Ainsi, le suédois SEB Asset Management insiste particulièrement auprès de ses clients sur les risques de son fonds Seb Asset Selection : volatilité, probabilité de perte en cas de scénario extrême, etc. « Nous souhaitons donner au client une image fidèle du produit pour qu’il comprenne bien le risque auquel il s’expose, explique Hans-Olov Borneman, responsable de l’équipe de gestion quantitative et gérant de Seb Asset Selection. C’est indispensable pour construire une relation de long terme avec le client. S’il comprend bien le risque, il n’y a pas de raison qu’il vende au pire moment. »

Des clients plus attentifs

Ce fonds a pour objectif de battre le taux sans risque de 5 % avec une volatilité de 10 %. La volatilité n’est pas un niveau maximal, mais une moyenne, effectivement réalisée par le fonds. Autrement dit, l’investisseur connaît le niveau réel de volatilité du fonds, ce qui permet de l’intégrer en tant que tel à sa propre allocation d’actifs. Ce pilotage permanent de la volatilité détermine l’allocation d’actifs entre actions, taux, devises et matières premières. A l’inverse, bon nombre de fonds de performance absolue affichent un niveau de volatilité maximal, dont le portefeuille est parfois très éloigné.

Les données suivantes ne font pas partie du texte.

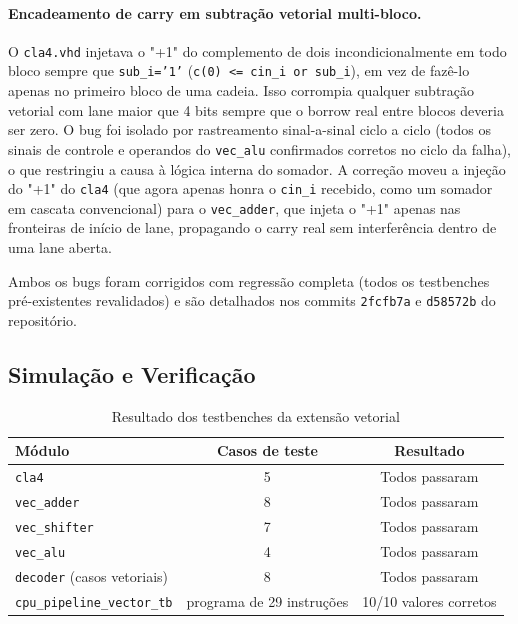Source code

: \documentclass[12pt, a4paper]{article}
\newcommand{\code}[1]{\texttt{#1}}
\begin{document}
\paragraph{Encadeamento de carry em subtração vetorial multi-bloco.} O
\code{cla4.vhd} injetava o "+1" do complemento de dois
incondicionalmente em todo bloco sempre que \code{sub\_i='1'}
(\code{c(0) <= cin\_i or sub\_i}), em vez de fazê-lo apenas no primeiro
bloco de uma cadeia. Isso corrompia qualquer subtração vetorial com lane
maior que 4 bits sempre que o borrow real entre blocos deveria ser zero.
O bug foi isolado por rastreamento sinal-a-sinal ciclo a ciclo (todos os
sinais de controle e operandos do \code{vec\_alu} confirmados corretos
no ciclo da falha), o que restringiu a causa à lógica interna do
somador. A correção moveu a injeção do "+1" do \code{cla4} (que agora
apenas honra o \code{cin\_i} recebido, como um somador em cascata
convencional) para o \code{vec\_adder}, que injeta o "+1" apenas nas
fronteiras de início de lane, propagando o carry real sem interferência
dentro de uma lane aberta.

Ambos os bugs foram corrigidos com regressão completa (todos os
testbenches pré-existentes revalidados) e são detalhados nos commits
\code{2fcfb7a} e \code{d58572b} do repositório.

\subsection{Simulação e Verificação}

\begin{table}[H]
  \centering
  \caption{Resultado dos testbenches da extensão vetorial}
  \small{}
  \begin{tabular}{lcc}
    \toprule
    \rowcolor{headerblue}
    \color{white}\textbf{Módulo} & \color{white}\textbf{Casos de teste} &
    \color{white}\textbf{Resultado} \\
    \midrule
    \code{cla4}                & 5  & Todos passaram \\
    \code{vec\_adder}          & 8  & Todos passaram \\
    \code{vec\_shifter}        & 7  & Todos passaram \\
    \code{vec\_alu}            & 4  & Todos passaram \\
    \code{decoder} (casos vetoriais) & 8 & Todos passaram \\
    \code{cpu\_pipeline\_vector\_tb} & programa de 29 instruções & 10/10 valores corretos \\
    \bottomrule
  \end{tabular}
\end{table}
\end{document}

Mais la volatilité n’est pas l’unique outil de mesure du risque à la disposition des sociétés de gestion. De nombreuses maisons lui préfèrent la VaR, les deux données étant d’ailleurs liées du point de vue mathématique. « La VaR donne un autre éclairage que la volatilité sur le risque réel du produit car elle intègre le risque de perte maximal dans un scénario extrême, alors que la volatilité est une mesure de risque moyen. La crise nous a confortés dans notre gestion du risque, mais a modifié les attentes des clients : ils sont aujourd’hui plus attentifs au risque, notamment à la perte maximale, et pas seulement à l’objectif de performance », analyse Emmanuel Bourdeix, directeur adjoint des gestions actions et diversifiées d’Amundi. Cette maison propose depuis 1999 une gamme de fonds à performance absolue soumis à des contraintes de VaR, combinant différents types de moteurs, et dont l’encours s’établit aujourd’hui à 13,3 milliards d’euros. Là encore, c’est bien la contrainte de VaR ex ante qui détermine l’allocation d’actifs de chaque fonds. Elle est ensuite contrôlée ex post pour vérifier qu’il n’y a pas de dérive. « La crise est entrée dans nos historiques de données pour le calcul de la VaR ex ante, ajoute Emmanuel Bourdeix. Autrement dit, nos modèles tiennent désormais compte des événements extrêmes comme ceux de 2008, tant en termes de risque de perte que de corrélation entre classes d’actifs. » La crise a par ailleurs mis l’accent, au sein de tous les produits mais plus particulièrement dans ceux de performance absolue, sur la liquidité (lire aussi page 30). En effet, piloter le risque grâce à la volatilité ou à la VaR n’a de sens que si le gérant peut réagir en arbitrant rapidement son portefeuille en cas de risque est trop élevé. Les gérants se focalisent donc aujourd’hui sur les produits très liquides comme les futures, leur permettant d’ajuster en temps réel leurs portefeuilles au niveau de risque visé.